42 minutes ago, Scone1 said:

Don't know if its possible but stop counting pre created playlists on Spotify Amazon etc.

Don't Billboard do something like this? In articles about their charts they mention "on-demand" streams, what's stopping the OCC from doing this?

I think this makes more sense for the US charts where they include airplay. That combined with streaming has led to the super long runs we have seen on the hot 100. As we don’t do that here (thank goodness), then ACR works well.

As annoying as it is seeing Mr Brightside, Iris and the various Fleetwood Mac songs hovering around, they aren’t really blocking anything from becoming a hit. Might help something go top 75 rather than top 100, but that isn’t going to improve its visibility beyond us chart followers.

Christmas songs are more of a concern as they do go top 40, which does get more visibility. Unless more is done by artists/labels to push new music again in November/December, then a chart tweak alone won’t really do much to change listening habits, which is the bigger issue here.

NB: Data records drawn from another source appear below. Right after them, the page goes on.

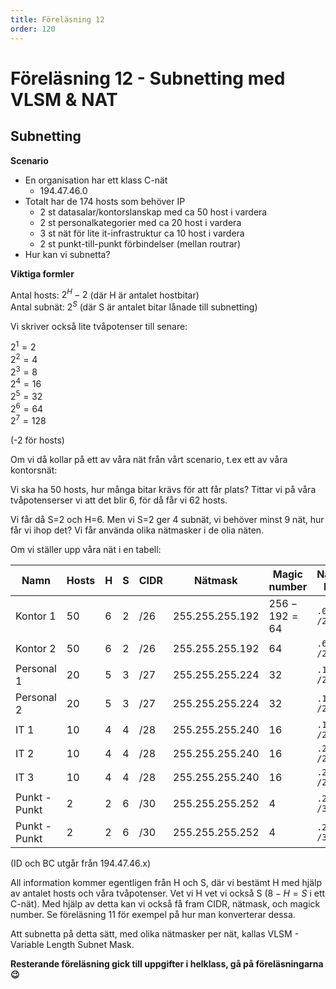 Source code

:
 ```yaml
---
title: Föreläsning 12
order: 120
---
```


# Föreläsning 12 - Subnetting med VLSM & NAT

## Subnetting

**Scenario**

- En organisation har ett klass C-nät
  - 194.47.46.0
- Totalt har de 174 hosts som behöver IP
  - 2 st datasalar/kontorslanskap med ca 50 host i vardera
  - 2 st personalkategorier med ca 20 host i vardera
  - 3 st nät för lite it-infrastruktur ca 10 host i vardera
  - 2 st punkt-till-punkt förbindelser (mellan routrar)
- Hur kan vi subnetta?

**Viktiga formler**

Antal hosts: $2^H - 2$ (där H är antalet hostbitar)  
Antal subnät: $2^S$ (där S är antalet bitar lånade till subnetting)

Vi skriver också lite tvåpotenser till senare:

$2^1 = 2$  
$2^2 = 4$  
$2^3 = 8$  
$2^4 = 16$  
$2^5 = 32$  
$2^6 = 64$  
$2^7 = 128$

(-2 för hosts)

Om vi då kollar på ett av våra nät från vårt scenario, t.ex ett av våra kontorsnät:

Vi ska ha 50 hosts, hur många bitar krävs för att får plats? Tittar vi på våra tvåpotenserser vi att det blir 6, för då får vi 62 hosts.

Vi får då S=2 och H=6. Men vi S=2 ger 4 subnät, vi behöver minst 9 nät, hur får vi ihop det? Vi får använda olika nätmasker i de olia näten.

Om vi ställer upp våra nät i en tabell:

| Namn          | Hosts | H   | S   | CIDR | Nätmask         | Magic number   | Nät-ID     | BC     |
| ------------- | ----- | --- | --- | ---- | --------------- | -------------- | ---------- | ------ |
| Kontor 1      | 50    | 6   | 2   | /26  | 255.255.255.192 | $256-192 = 64$ | `.0 /26`   | `.63`  |
| Kontor 2      | 50    | 6   | 2   | /26  | 255.255.255.192 | 64             | `.64 /26`  | `.127` |
| Personal 1    | 20    | 5   | 3   | /27  | 255.255.255.224 | 32             | `.128 /27` | `.159` |
| Personal 2    | 20    | 5   | 3   | /27  | 255.255.255.224 | 32             | `.160 /27` | `.191` |
| IT 1          | 10    | 4   | 4   | /28  | 255.255.255.240 | 16             | `.192 /28` | `.207` |
| IT 2          | 10    | 4   | 4   | /28  | 255.255.255.240 | 16             | `.208 /28` | `.223` |
| IT 3          | 10    | 4   | 4   | /28  | 255.255.255.240 | 16             | `.224 /28` | `.239` |
| Punkt - Punkt | 2     | 2   | 6   | /30  | 255.255.255.252 | 4              | `.240 /30` | `.243` |
| Punkt - Punkt | 2     | 2   | 6   | /30  | 255.255.255.252 | 4              | `.244 /30` | `.247` |

(ID och BC utgår från 194.47.46.x)

All information kommer egentligen från H och S, där vi bestämt H med hjälp av antalet hosts och våra tvåpotenser. Vet vi H vet vi också S ($8 - H = S$ i ett C-nät). Med hjälp av detta kan vi också få fram CIDR, nätmask, och magick number. Se föreläsning 11 för exempel på hur man konverterar dessa.

Att subnetta på detta sätt, med olika nätmasker per nät, kallas VLSM - Variable Length Subnet Mask.

**Resterande föreläsning gick till uppgifter i helklass, gå på föreläsningarna 😉**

Last year felt like there was more going on then with That’s So True being the notable example, so hopefully a sign labels haven’t completely given up on that period yet.

I really think it would be impossible to try and remove stream numbers depending on if it’s played from a playlist as opposed to a from the album/ single/ personal playlist

3 hours ago, gasman449 said:

Don't Billboard do something like this? In articles about their charts they mention "on-demand" streams, what's stopping the OCC from doing this?

I might be wrong, but I think On-Demand, at least originally, referred to ALL Spotify, Apple Music, etc. streams (including playlists, radio and autoplay).

The non On-Demand streams came from video streaming services like YouTube and sites like the original Pandora which apparently was more like a personalized algorithmic radio station than something like Spotify where you can just type in songs you want to listen to. YouTube Music and the new Pandora I assume would be counted in On-Demand as they seem to be more like Spotify clones rather than the video/personalized radio services the original versions were.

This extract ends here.